New drone attachment holds almost triple the number of aerial ignition spheres

Ignis 2 drone aerial ignition
The recently developed Ignis Version 2.0 aerial ignition system. Photo by Drone Amplified.

The company that developed an aerial ignition system that can be carried by a drone has introduced an improved model that can hold almost three times the number of plastic spheres.

The Ignis 2.0 made by Drone Amplified can be loaded with 400 to 450 spheres that ignite 30 to 45 seconds after being released from the drone. Their previous system, Ignis 1.0, carried 150 spheres. The new design is easier to maintain and can drop the spheres at up to four times the rate if desired, an increase from 30 to 120 spheres per minute. By using an Android app, the user can configure ignition spacing, number of ignition spheres, mission duration, and altitude.

Ignis Version 2.0
Android application to program ignition within geofence and monitor progress. Photo by Drone Amplified.

Firefighters have employed the concept of using machines for aerial ignition for 40 to 50 years starting with an aerial drip torch suspended below a helicopter and later advancing to equipment installed in the open door of a helicopter.

Sitgreaves Complex Fire
Dennis Kirkley of Kaibab Helitack loads the plastic sphere dispenser (ping pong ball machine) with plastic spheres. Grand Canyon Helitack’s A-Star was used to do aerial ignition on the Sitgreaves Complex in northern Arizona August 8, 2014. Photo by Tom Story.

Just before they are released, the spheres, which contain a chemical, are injected with a second chemical that causes them to ignite 30 to 45 seconds later. Aerial ignition allows prescribed fires or firing operations on wildfires to be ignited in areas that can be difficult for firefighters on the ground to reach safely, reducing their exposure to hazards. It can also ignite controlled burns more quickly than it can be done by personnel on foot, and at less cost than a helicopter.

reload drone plastic spheres aerial ignition
Fire personnel on the Maroon Fire on the Coconino National Forest reload a drone with plastic spheres used for aerial ignition, June 1, 2019. USFS photo.

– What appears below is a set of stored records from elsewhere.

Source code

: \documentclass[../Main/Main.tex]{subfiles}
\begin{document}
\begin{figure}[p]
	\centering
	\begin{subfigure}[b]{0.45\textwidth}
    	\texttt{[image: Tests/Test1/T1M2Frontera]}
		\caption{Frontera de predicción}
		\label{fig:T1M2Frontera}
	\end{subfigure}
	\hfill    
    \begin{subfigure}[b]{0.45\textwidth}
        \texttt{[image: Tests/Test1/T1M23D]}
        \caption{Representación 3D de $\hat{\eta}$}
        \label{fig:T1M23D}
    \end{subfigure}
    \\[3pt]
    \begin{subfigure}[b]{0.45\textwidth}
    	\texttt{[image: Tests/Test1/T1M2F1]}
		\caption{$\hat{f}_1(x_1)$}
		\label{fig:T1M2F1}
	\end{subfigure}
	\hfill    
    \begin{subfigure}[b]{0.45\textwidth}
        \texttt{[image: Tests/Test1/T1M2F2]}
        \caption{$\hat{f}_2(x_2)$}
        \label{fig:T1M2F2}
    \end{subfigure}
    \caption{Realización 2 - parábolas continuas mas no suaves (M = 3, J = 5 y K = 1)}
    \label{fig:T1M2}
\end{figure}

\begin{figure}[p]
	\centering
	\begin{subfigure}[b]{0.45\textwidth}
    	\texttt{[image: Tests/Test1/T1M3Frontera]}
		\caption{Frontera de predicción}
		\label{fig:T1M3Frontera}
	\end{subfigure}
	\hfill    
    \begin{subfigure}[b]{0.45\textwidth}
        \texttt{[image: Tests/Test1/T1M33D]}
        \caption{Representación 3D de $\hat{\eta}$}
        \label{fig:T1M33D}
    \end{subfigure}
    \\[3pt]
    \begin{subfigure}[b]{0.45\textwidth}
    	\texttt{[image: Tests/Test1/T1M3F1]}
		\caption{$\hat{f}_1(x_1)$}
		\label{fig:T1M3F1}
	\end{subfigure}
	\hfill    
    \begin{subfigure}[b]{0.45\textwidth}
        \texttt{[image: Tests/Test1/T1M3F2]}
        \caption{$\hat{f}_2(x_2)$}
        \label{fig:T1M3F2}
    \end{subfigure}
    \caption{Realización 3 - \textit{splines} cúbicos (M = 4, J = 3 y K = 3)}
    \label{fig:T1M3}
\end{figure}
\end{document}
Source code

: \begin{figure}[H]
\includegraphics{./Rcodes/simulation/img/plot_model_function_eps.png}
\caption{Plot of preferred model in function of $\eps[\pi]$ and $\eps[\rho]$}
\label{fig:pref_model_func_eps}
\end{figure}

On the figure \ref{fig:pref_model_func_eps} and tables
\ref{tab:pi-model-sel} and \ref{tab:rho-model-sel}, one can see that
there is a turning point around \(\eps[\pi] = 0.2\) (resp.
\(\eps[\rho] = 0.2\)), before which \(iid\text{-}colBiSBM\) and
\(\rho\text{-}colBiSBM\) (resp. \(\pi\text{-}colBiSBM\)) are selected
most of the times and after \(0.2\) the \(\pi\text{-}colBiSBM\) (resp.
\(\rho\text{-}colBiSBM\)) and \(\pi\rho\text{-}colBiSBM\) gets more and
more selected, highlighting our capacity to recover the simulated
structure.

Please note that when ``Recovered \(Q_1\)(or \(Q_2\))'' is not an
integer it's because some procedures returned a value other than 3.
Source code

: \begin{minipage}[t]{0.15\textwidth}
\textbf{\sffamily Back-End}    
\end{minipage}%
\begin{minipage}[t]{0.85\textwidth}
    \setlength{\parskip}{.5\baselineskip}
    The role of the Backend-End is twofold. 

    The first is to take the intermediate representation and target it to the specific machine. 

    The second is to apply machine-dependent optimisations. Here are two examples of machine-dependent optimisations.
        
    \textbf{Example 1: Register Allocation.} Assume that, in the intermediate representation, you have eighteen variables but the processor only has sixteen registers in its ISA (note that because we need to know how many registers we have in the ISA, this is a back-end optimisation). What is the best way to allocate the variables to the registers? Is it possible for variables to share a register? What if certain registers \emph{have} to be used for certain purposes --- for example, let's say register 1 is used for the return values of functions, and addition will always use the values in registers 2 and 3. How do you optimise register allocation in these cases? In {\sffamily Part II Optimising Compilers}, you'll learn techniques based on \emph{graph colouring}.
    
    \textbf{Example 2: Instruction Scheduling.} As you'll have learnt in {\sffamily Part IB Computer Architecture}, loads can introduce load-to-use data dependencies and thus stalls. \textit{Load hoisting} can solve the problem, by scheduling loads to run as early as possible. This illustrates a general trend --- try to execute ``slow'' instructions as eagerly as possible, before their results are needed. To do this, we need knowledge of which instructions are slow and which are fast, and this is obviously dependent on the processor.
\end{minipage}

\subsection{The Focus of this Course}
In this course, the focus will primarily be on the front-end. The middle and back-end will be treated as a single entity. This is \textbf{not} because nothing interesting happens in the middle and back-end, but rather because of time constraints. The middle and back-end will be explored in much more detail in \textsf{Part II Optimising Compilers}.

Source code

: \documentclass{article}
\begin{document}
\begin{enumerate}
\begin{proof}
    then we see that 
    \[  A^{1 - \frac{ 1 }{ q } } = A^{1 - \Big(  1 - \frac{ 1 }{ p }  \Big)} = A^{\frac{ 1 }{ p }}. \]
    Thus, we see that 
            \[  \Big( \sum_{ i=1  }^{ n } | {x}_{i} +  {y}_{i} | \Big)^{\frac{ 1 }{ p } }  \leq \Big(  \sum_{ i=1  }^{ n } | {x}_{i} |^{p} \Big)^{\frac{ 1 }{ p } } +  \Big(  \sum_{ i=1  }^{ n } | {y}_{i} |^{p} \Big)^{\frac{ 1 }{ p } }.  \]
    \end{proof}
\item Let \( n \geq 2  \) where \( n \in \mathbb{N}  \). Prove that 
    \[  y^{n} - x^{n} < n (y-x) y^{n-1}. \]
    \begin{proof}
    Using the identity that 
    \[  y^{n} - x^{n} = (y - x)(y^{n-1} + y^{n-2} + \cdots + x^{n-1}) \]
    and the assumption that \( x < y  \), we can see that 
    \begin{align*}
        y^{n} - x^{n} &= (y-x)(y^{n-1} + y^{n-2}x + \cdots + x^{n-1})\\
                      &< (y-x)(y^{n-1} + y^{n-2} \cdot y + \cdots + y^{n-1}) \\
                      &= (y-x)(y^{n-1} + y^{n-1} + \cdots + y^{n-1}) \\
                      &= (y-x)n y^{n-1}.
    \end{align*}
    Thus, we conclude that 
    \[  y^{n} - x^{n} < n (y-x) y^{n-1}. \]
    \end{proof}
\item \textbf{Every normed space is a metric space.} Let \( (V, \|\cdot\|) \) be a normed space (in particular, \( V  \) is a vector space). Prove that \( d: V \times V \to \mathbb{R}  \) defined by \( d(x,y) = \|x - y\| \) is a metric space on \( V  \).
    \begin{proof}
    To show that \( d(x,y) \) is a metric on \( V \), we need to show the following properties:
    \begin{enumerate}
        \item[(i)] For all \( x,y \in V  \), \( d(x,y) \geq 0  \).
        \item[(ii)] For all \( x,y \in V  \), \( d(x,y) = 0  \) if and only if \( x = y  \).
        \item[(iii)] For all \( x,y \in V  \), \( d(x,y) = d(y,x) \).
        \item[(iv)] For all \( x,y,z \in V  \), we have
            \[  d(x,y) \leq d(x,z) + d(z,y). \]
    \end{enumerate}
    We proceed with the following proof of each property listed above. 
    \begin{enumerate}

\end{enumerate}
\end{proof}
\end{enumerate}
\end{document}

The Department of the Interior began experimenting with drones for aerial ignition in 2017 and in 2018 began using a much larger aircraft, the Matrisse 600 that can carry up to 13 pounds. In August it was used to ignite a firing operation at night on the Inyo National Forest on the Springs Fire 13 miles southeast of Lee Vining, California.

According to Drone Amplified, the DOI just finished testing the new Ignis 2.0 in Arizona and ordered 20 for immediate delivery.

The Chief Engineer for Drone Amplified, Jim Higgins, was a mechanical engineering graduate student at the University of Nebraska Lincoln when he and others built the first drone to be used to ignite a prescribed fire at Homestead National Monument west of Beatrice, Nebraska. Drone Amplified is based in Lincoln, Nebraska.

2 thoughts on “New drone attachment holds almost triple the number of aerial ignition spheres”

  1. Nice to see the volume has been increased on the drone PSD hoppers. Interestingly aerial firing with drones on Forest Service Rx burns is not allowed but is allowed on managed fires where ignition is by natural causes – lightning. If human caused the fire typically would be full suppression. Rx burns can be and usually are fired with helicopters and PSDs.

    1. Firing with helicopters and PSDs–

      The PSD is a device created to increase the safety of aerial firing ops (better than the helitorch or aerial fusee gattling gun that were available at the time).

      Never has a device designed for increased safety been instrumental in the death and injury of so many people, as the design and firing needs required “low and slow” helicopter use.

      Time for all federal agencies to embrace UAS firing in as many ways as possible.